PMII sudah memfasihkan dirinya dengan menjadikan Aswaja sebagai landasan berfikir dan bergerak tentunya dengan nilai moderat, toleran, adil dan seimbang. Sehingga PMII mampu menjaga Islam yang membawa rahmat terhadap perbedaan umat manusia dimanapun dan kapanpun. Tapi, itu merupakan konsepsi semata. Mari kita telaah bersama. Kita selaku bagian dari keluarga besar PMII apakah benar-benar menerapkan nilai Aswaja tersebut terhadap diri kita pribadi minimal, atau bahkan menerapkan pada manajemen organisasi kita tercinta PMII ini, atau perlu untuk kita ragukan kembali kita ini sudah moderat apa tidak, toleran apa tidak, adil apa tidak, seimbang apa tidak?. Jawabannya tentu ada pada kalian masing-masing.
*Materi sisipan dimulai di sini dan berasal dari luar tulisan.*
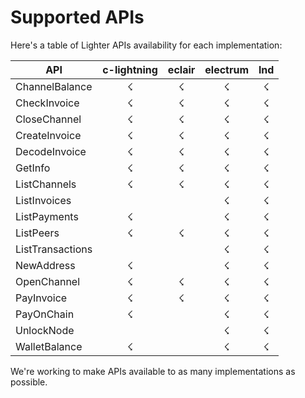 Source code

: # Supported APIs

Here's a table of Lighter APIs availability for each implementation:

| API              | c-lightning | eclair | electrum | lnd |
| ---------------- | :---------: | :----: | :------: | :-: |
| ChannelBalance   |      ☇      |    ☇   |     ☇    |  ☇  |
| CheckInvoice     |      ☇      |    ☇   |     ☇    |  ☇  |
| CloseChannel     |      ☇      |    ☇   |     ☇    |  ☇  |
| CreateInvoice    |      ☇      |    ☇   |     ☇    |  ☇  |
| DecodeInvoice    |      ☇      |    ☇   |     ☇    |  ☇  |
| GetInfo          |      ☇      |    ☇   |     ☇    |  ☇  |
| ListChannels     |      ☇      |    ☇   |     ☇    |  ☇  |
| ListInvoices     |             |        |     ☇    |  ☇  |
| ListPayments     |      ☇      |        |     ☇    |  ☇  |
| ListPeers        |      ☇      |    ☇   |     ☇    |  ☇  |
| ListTransactions |             |        |     ☇    |  ☇  |
| NewAddress       |      ☇      |        |     ☇    |  ☇  |
| OpenChannel      |      ☇      |    ☇   |     ☇    |  ☇  |
| PayInvoice       |      ☇      |    ☇   |     ☇    |  ☇  |
| PayOnChain       |      ☇      |        |     ☇    |  ☇  |
| UnlockNode       |             |        |     ☇    |  ☇  |
| WalletBalance    |      ☇      |        |     ☇    |  ☇  |


We're working to make APIs available to as many implementations as possible.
Coba kita berfikir sejenak mengenai PMII hari ini bagaimana, kondisi kader bagaimana, nanti lima puluh tahun kedepan PMII ada atau tiada?. Kapasitas kader yang cukup melimpah tentu anugerah. Akan tetapi akan menjadi bencana besar apabila tidak diimbangi dengan pemahaman dasar soal nila-nilai yang ada di PMII. Contoh kecilnya ketika kita berdiskusi dengan junior kita atau bahkan senior kita, mengenai pemahaman nilai-nilai aswaja, terkadang kita seperti orang bijak ketika berdiskusi dan mencuil-cuil atau bahkan sampai mengucilkan dalam pikiran kita golongan-golongan Islam radikal dan terorisme. Padahal belum tentu kita itu memberikan kenyamanan dalam tanda kutip ancaman terhadap senior atau junior, atau bahkan kita cenderung larut pada toleransi dalam konsepsi semata. Tapi malah menjadi menghalalkan segala cara ketika harus berkontestasi dalam perebutan kekuasaan struktural organisasi, atau tatkala kita gagal memberikan contoh yang baik ketika menerapkan ketauhidan, hablumminallah, hablumminannas, hablumminalalam karena kesibukan kita mengurus kebiasaan mendekte kesalahan golongan lain diluar kita. Lantas dimana Aswaja kita ketika seperti itu.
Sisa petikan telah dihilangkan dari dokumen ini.